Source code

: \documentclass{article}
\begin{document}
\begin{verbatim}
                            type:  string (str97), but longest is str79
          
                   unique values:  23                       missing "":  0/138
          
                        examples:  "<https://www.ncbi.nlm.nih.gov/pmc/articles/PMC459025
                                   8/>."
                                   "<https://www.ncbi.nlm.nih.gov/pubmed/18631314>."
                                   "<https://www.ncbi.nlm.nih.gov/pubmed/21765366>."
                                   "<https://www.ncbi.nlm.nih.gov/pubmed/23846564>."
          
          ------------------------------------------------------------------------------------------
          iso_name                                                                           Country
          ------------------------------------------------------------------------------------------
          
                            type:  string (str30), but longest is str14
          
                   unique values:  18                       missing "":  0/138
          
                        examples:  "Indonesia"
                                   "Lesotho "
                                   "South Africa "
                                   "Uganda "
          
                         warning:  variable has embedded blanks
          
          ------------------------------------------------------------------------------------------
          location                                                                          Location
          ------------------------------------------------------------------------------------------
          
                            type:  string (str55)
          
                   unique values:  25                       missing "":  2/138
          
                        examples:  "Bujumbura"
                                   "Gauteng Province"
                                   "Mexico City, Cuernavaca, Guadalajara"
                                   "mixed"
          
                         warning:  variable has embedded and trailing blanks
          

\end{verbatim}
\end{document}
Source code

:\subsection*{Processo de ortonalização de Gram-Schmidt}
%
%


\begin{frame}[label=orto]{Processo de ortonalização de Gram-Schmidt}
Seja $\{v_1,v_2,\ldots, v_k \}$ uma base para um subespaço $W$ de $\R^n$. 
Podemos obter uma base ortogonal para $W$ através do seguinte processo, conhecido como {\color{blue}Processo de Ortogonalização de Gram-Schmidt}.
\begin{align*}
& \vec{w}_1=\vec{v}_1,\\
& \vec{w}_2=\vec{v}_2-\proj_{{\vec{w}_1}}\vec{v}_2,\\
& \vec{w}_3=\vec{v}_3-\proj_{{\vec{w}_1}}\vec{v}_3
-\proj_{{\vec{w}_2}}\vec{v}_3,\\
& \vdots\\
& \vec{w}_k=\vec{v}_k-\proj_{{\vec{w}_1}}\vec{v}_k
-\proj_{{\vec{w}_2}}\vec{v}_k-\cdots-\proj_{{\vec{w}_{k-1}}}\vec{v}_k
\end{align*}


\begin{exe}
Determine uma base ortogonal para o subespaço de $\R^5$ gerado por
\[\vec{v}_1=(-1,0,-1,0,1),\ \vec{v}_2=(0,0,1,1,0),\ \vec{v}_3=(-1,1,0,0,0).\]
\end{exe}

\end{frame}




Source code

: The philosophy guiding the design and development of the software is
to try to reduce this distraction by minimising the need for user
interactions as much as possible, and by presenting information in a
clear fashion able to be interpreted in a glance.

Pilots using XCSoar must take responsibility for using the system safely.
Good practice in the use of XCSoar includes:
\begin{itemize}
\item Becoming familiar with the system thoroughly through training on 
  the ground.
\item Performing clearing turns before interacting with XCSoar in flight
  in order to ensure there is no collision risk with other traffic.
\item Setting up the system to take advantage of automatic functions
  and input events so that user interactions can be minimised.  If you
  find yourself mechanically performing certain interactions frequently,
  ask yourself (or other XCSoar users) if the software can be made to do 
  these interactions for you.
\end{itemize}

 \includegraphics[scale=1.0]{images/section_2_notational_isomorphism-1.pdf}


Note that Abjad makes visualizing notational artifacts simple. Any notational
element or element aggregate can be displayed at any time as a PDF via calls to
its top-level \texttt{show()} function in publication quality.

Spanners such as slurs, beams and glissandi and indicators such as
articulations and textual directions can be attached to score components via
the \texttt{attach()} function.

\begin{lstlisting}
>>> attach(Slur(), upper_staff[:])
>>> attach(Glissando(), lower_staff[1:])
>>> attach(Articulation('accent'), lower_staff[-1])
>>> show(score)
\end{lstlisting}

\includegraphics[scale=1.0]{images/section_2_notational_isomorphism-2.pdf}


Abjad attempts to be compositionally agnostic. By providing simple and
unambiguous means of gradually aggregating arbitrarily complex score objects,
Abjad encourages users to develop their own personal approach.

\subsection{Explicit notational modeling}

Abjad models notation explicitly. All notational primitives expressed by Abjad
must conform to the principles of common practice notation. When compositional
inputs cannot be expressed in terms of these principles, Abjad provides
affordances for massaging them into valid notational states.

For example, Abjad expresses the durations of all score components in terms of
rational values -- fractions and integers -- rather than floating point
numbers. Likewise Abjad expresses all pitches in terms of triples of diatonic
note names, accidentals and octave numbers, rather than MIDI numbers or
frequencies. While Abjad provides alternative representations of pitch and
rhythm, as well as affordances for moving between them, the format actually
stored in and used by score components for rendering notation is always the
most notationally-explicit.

####################

- **Description of the task**:
Copy out the lines above that hold the string "ortonalização".

- **Solution to this task**:
:\subsection*{Processo de ortonalização de Gram-Schmidt}
\begin{frame}[label=orto]{Processo de ortonalização de Gram-Schmidt}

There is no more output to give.